Try it:
Your reply must be one number: the count of lines in the data below that contain "init".

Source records
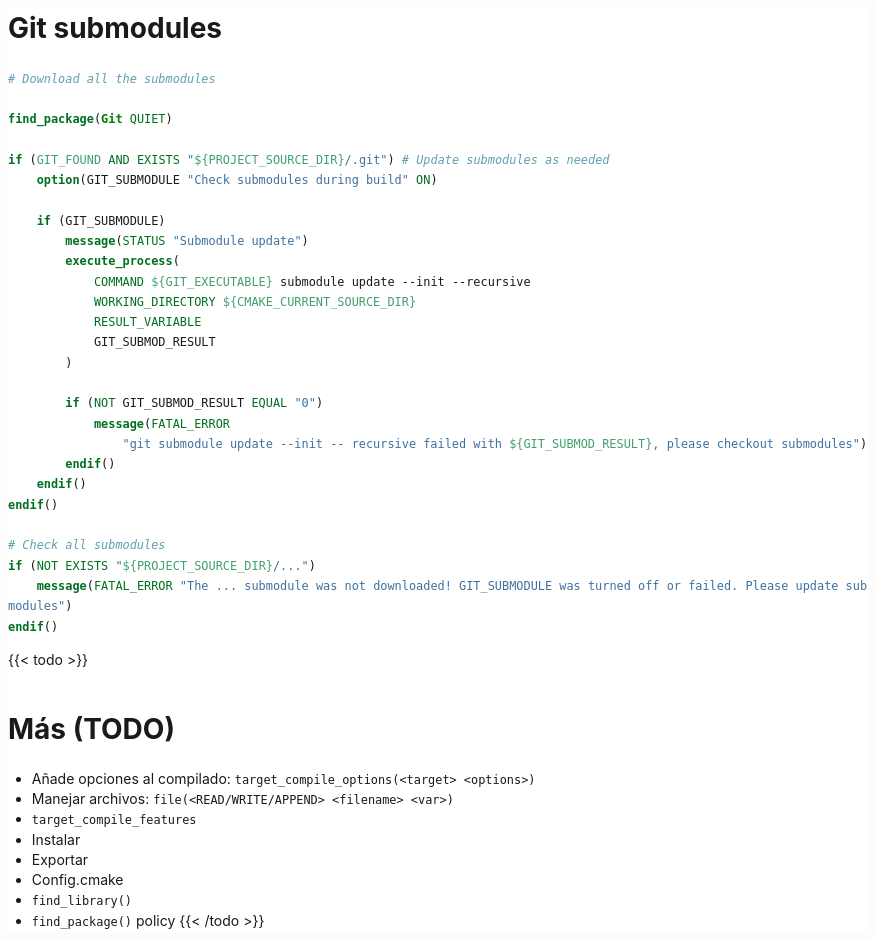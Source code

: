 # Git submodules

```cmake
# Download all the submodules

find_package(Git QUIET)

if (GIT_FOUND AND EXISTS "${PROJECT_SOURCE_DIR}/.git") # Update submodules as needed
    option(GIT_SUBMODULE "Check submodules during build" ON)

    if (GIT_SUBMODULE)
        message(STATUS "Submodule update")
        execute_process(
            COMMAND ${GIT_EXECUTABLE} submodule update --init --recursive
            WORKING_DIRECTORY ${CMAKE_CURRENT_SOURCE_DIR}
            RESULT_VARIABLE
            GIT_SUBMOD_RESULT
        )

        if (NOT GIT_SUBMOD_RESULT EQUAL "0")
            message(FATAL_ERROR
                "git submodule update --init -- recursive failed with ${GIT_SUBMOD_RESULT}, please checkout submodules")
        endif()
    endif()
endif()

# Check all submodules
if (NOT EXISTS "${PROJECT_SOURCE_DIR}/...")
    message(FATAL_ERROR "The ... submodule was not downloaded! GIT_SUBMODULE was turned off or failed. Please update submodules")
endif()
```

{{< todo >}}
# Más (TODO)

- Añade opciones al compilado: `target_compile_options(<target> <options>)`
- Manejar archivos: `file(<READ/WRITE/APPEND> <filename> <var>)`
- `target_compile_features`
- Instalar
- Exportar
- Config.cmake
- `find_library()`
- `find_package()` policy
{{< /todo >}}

---

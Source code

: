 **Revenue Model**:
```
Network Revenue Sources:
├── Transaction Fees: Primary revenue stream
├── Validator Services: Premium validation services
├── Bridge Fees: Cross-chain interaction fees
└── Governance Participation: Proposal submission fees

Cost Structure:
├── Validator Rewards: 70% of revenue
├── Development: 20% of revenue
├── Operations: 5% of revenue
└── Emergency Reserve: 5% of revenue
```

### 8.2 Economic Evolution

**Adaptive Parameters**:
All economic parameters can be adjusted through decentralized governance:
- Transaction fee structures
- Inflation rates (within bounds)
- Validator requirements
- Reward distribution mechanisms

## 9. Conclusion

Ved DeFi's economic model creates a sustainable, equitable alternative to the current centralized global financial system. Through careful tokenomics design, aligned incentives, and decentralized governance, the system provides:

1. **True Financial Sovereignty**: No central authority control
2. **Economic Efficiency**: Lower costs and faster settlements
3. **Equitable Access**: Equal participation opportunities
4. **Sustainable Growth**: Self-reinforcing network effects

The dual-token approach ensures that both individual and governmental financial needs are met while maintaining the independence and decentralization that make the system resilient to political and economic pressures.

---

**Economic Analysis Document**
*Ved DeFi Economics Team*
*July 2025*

Exercise solution:
2